Ese escenario de los bailes de verbena de antes. Los músicos inician una canción melódica, lenta, y la pista todavía está casi vacía. Las mujeres sentadas con sus mejores galas, nerviosas, mirando, esperando, intentando seducir sin que se note, quizá no a ese que ahora se acerca después de haber hecho acúmulo de valor o bebido algo, ensayando gestos de seguridad que probablemente no tiene, con el cigarrillo entre los dedos, jugándose la vida en la pregunta: ¿quieres bailar?.
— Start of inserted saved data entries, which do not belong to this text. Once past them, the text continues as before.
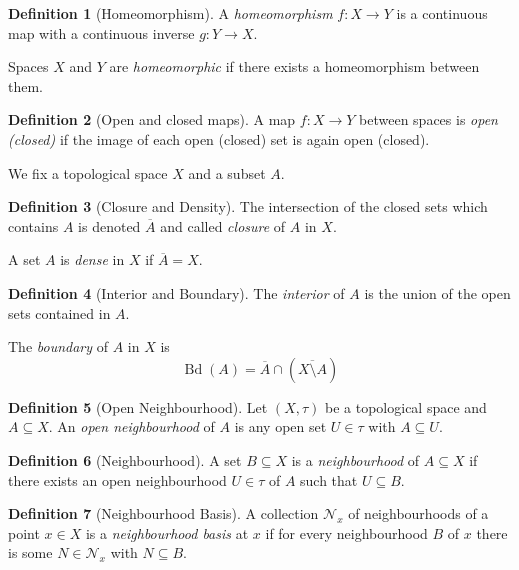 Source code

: \documentclass[11pt,a4paper]{article}
\theoremstyle{definition}
\newtheorem{definition}{Definition}[section]
\theoremstyle{plain}
\theoremstyle{remark}
\begin{document}
\begin{definition}[Homeomorphism]
  A \emph{homeomorphism} $f \colon X \to Y$ is a continuous map with a continuous inverse 
  $g \colon Y \to X$. 

  Spaces $X$ and $Y$ are \emph{homeomorphic} if there exists a homeomorphism between them. 
\end{definition}

\begin{definition}[Open and closed maps]
  A map $f \colon X \to Y$ between spaces is \emph{open (closed)} if the image of each open (closed) set is again open (closed).
\end{definition}

We fix a topological space $X$ and a subset $A$. 
\begin{definition}[Closure and Density]
  The intersection of the closed sets which contains $A$ is denoted $\overline{A}$ 
  and called \emph{closure} of $A$ in $X$. 

  A set $A$ is \emph{dense} in $X$ if $\overline{A} = X$. 
\end{definition}

\begin{definition}[Interior and Boundary]
  The \emph{interior} of $A$ is the union of the open sets contained in $A$. 

  The \emph{boundary} of $A$ in $X$ is 
  $$\operatorname{Bd}(A) = \overline{A} \cap \left(\overline{X \setminus A}\right)$$
\end{definition}

\begin{definition}[Open Neighbourhood]
Let \((X,\tau)\) be a topological space and \(A\subseteq X\).  An \emph{open neighbourhood} of \(A\) is any open set \(U\in\tau\) with \(A\subseteq U\).
\end{definition}

\begin{definition}[Neighbourhood]
A set \(B\subseteq X\) is a \emph{neighbourhood} of \(A\subseteq X\) if there exists an open neighbourhood \(U\in\tau\) of \(A\) such that \(U\subseteq B\).
\end{definition}

\begin{definition}[Neighbourhood Basis]
A collection \(\mathcal N_x\) of neighbourhoods of a point \(x\in X\) is a \emph{neighbourhood basis} at \(x\) if for every neighbourhood \(B\) of \(x\) there is some \(N\in\mathcal N_x\) with \(N\subseteq B\).
\end{definition}
\end{document}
La fiesta del “Erasmus” donde todo parece tan fácil, ahora que los jóvenes son libres y además han viajado tanto. Se conocen, se caen mejor o peor, se atraen más o menos, incluso algunos se aman con mayor o menor correspondencia. Beben mucho y todo parece fácil. Se ríen. Se eligen. Quizá cambian de pareja a lo largo de la noche. Tienen expectativas que consiguen o se frustran. Algunos buscan solo sexo en una noche loca; otros persiguen a alguien que les gusta de verdad y todavía no lo sabe; algunos están ya emparejados; todos necesitan sentirse lo suficientemente atractivos para sentirse deseados y por tanto valiosos. Algunos permanecen solos al filo de la madrugada o han tenido que conformarse con un cuerpo que no les gustaba demasiado, lo que probablemente les produce una profunda melancolía. Otros están eufóricos mirando despertar la mañana con la sensación de que se inaugura el mundo y ellos son los protagonistas.
Esa jungla de los años jóvenes cuando brota el deseo y comienza la búsqueda. Cuando hay que encontrar pareja utilizando unos códigos que no son explícitos y que vagan por el aire sin poder aprenderse exactamente en ningún sitio. Ese valor que cada uno se asigna y que de inmediato produce techos de cristal y fantasías que se juzgan alcanzables o inalcanzables. La construcción de máscaras y la nostalgia de la autenticidad. La imagen de búsqueda, lo que nos atrae o no de los otros que nunca controlamos del todo y puede llevar a dejarse seducir por el que menos conviene. Irse de alguien dando un motivo más o menos evanescente, neto o ambivalente, según la expectativa emocional de los tiempos. Sentir la chispa del amor o no sentirla a lo largo del tiempo. Las oscilaciones y las posibilidades de todo eso. El dolor del abandono que siempre se refiere a las insuficiencias de uno mismo.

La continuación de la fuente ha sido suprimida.